How Broadridge Helps Activists
We've had occasion to transact directly with this seemingly opaque and possibly frustrating shareholder intermediary. It's actually pretty straightforward. It pays to know what Broadridge can do for an activist, especially in the early stages of an activist project. Importantly, you can get the initial information needed to profile the shareholders in a portfolio company at no cost just by asking them.
What Broadridge does
Broadridge provides a wide range of services to a long list of financial companies. For our purposes, activists should know about the Corporate Issuer segment, the one that serves portfolio companies.
For those companies, Broadridge mainly distributes information to company shareholders. It does this through the broker/dealers and other custodians that hold shares on behalf of clients, and thus maintain shareholder contact data. These custodians become Broadridge's actual clients, who choose an intermediary from among Broadridge and a small number of others. Companies (and activists), rather than custodians, pay Broadridge for its services.
Broadridge has competitors. Mediant also handles essentially the same things for custodians. Say Technologies does this for Robinhood accounts, as Robinhood owns Say. Broadridge has something like an 80% market share, meaning its clients have custody of about 80% of all public company shares.
Broadridge does not maintain shareholder data; custodians do that. Instead, when a company needs to distribute information to its shareholders, such as proxy materials, Broadridge first obtains shareholder data from the custodians that have shares for that company. It will usually do this once the company sets a record date for a vote. Then, it will distribute proxy materials or whatever else a company (or activist) wants to send to shareholders.
What Broadridge does for activists
Broadridge will handle whatever written communications an activist wants shareholders to receive. This of course entails a proxy statement and card, letters, news releases, presentations, tweets, website screen shots, and anything else you want or need to send out. It can send full packages of printed proxy materials, or a simple notice-and-access postcard. It can send hard copy, emails, or both.
Broadridge charges for this, of course. NYSE sets the fee schedule, which is the same for companies and activists. Cost for a given communication depends on the number of brokerage accounts ("positions") that an activist wants to reach, and whether Broadridge sends hard copy or email.

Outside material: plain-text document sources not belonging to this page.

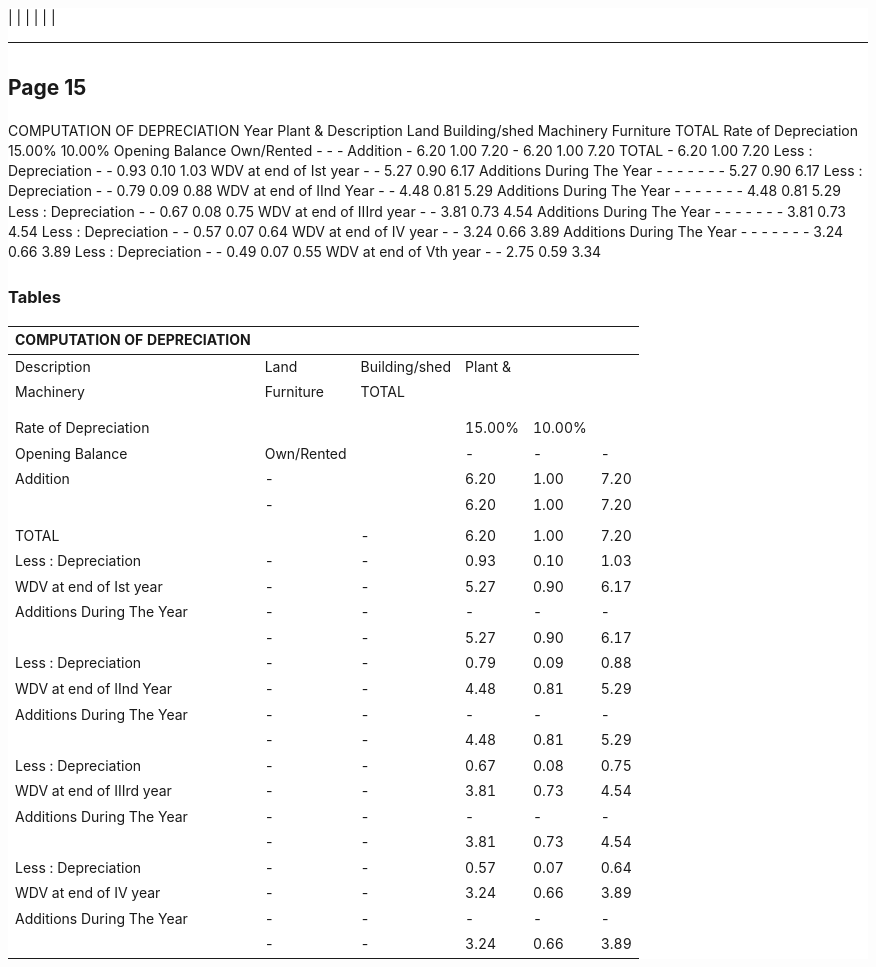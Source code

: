 |  |  |  |  |  |

---

## Page 15

COMPUTATION OF DEPRECIATION Year Plant & Description Land Building/shed Machinery Furniture TOTAL Rate of Depreciation 15.00% 10.00% Opening Balance Own/Rented - - - Addition - 6.20 1.00 7.20 - 6.20 1.00 7.20 TOTAL - 6.20 1.00 7.20 Less : Depreciation - - 0.93 0.10 1.03 WDV at end of Ist year - - 5.27 0.90 6.17 Additions During The Year - - - - - - - 5.27 0.90 6.17 Less : Depreciation - - 0.79 0.09 0.88 WDV at end of IInd Year - - 4.48 0.81 5.29 Additions During The Year - - - - - - - 4.48 0.81 5.29 Less : Depreciation - - 0.67 0.08 0.75 WDV at end of IIIrd year - - 3.81 0.73 4.54 Additions During The Year - - - - - - - 3.81 0.73 4.54 Less : Depreciation - - 0.57 0.07 0.64 WDV at end of IV year - - 3.24 0.66 3.89 Additions During The Year - - - - - - - 3.24 0.66 3.89 Less : Depreciation - - 0.49 0.07 0.55 WDV at end of Vth year - - 2.75 0.59 3.34

### Tables

| COMPUTATION OF DEPRECIATION |  |  |  |  |  |
|---|---|---|---|---|---|
| Description | Land | Building/shed | Plant &
Machinery | Furniture | TOTAL |
|  |  |  |  |  |  |
|  |  |  |  |  |  |
| Rate of Depreciation |  |  | 15.00% | 10.00% |  |
| Opening Balance | Own/Rented |  | - | - | - |
| Addition | - |  | 6.20 | 1.00 | 7.20 |
|  | - |  | 6.20 | 1.00 | 7.20 |
|  |  |  |  |  |  |
| TOTAL |  | - | 6.20 | 1.00 | 7.20 |
| Less : Depreciation | - | - | 0.93 | 0.10 | 1.03 |
| WDV at end of Ist year | - | - | 5.27 | 0.90 | 6.17 |
| Additions During The Year | - | - | - | - | - |
|  | - | - | 5.27 | 0.90 | 6.17 |
| Less : Depreciation | - | - | 0.79 | 0.09 | 0.88 |
| WDV at end of IInd Year | - | - | 4.48 | 0.81 | 5.29 |
| Additions During The Year | - | - | - | - | - |
|  | - | - | 4.48 | 0.81 | 5.29 |
| Less : Depreciation | - | - | 0.67 | 0.08 | 0.75 |
| WDV at end of IIIrd year | - | - | 3.81 | 0.73 | 4.54 |
| Additions During The Year | - | - | - | - | - |
|  | - | - | 3.81 | 0.73 | 4.54 |
| Less : Depreciation | - | - | 0.57 | 0.07 | 0.64 |
| WDV at end of IV year | - | - | 3.24 | 0.66 | 3.89 |
| Additions During The Year | - | - | - | - | - |
|  | - | - | 3.24 | 0.66 | 3.89 |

It takes some experience to decipher the fee schedule. The critical item is the "Contested Solicitations Mailings" fees, which are $1.25 per position for each communication, with a $5,000 minimum. Otherwise, Broadridge staff will provide a fee estimate based on the type and extent of communication needed (more below).
What Broadridge will do for an activist project
An activist can begin by profiling a company's shareholders. Broadridge will provide shareholder distribution and custodian listing reports at no cost. The shareholder distribution report is more useful, although the custodian listing can also help somewhat.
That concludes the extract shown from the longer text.